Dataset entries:
++++++++++++++++++++

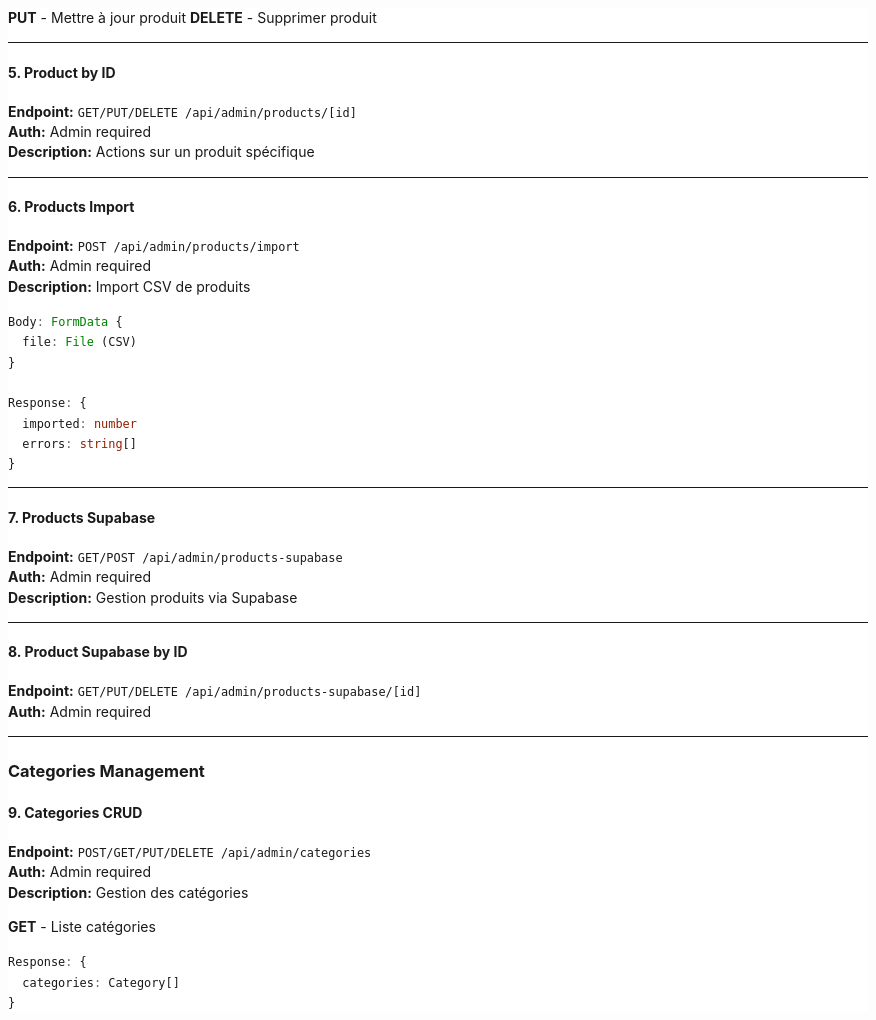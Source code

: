 **PUT** - Mettre à jour produit
**DELETE** - Supprimer produit

---

#### 5. Product by ID
**Endpoint:** `GET/PUT/DELETE /api/admin/products/[id]`  
**Auth:** Admin required  
**Description:** Actions sur un produit spécifique

---

#### 6. Products Import
**Endpoint:** `POST /api/admin/products/import`  
**Auth:** Admin required  
**Description:** Import CSV de produits

```typescript
Body: FormData {
  file: File (CSV)
}

Response: {
  imported: number
  errors: string[]
}
```

---

#### 7. Products Supabase
**Endpoint:** `GET/POST /api/admin/products-supabase`  
**Auth:** Admin required  
**Description:** Gestion produits via Supabase

---

#### 8. Product Supabase by ID
**Endpoint:** `GET/PUT/DELETE /api/admin/products-supabase/[id]`  
**Auth:** Admin required

---

### Categories Management

#### 9. Categories CRUD
**Endpoint:** `POST/GET/PUT/DELETE /api/admin/categories`  
**Auth:** Admin required  
**Description:** Gestion des catégories

**GET** - Liste catégories
```typescript
Response: {
  categories: Category[]
}
```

++++++++++++++++++++

Work instructions:
Match on "catégories" and copy out every line of the entries that contains it.

Solved exercise:
**Description:** Gestion des catégories
**GET** - Liste catégories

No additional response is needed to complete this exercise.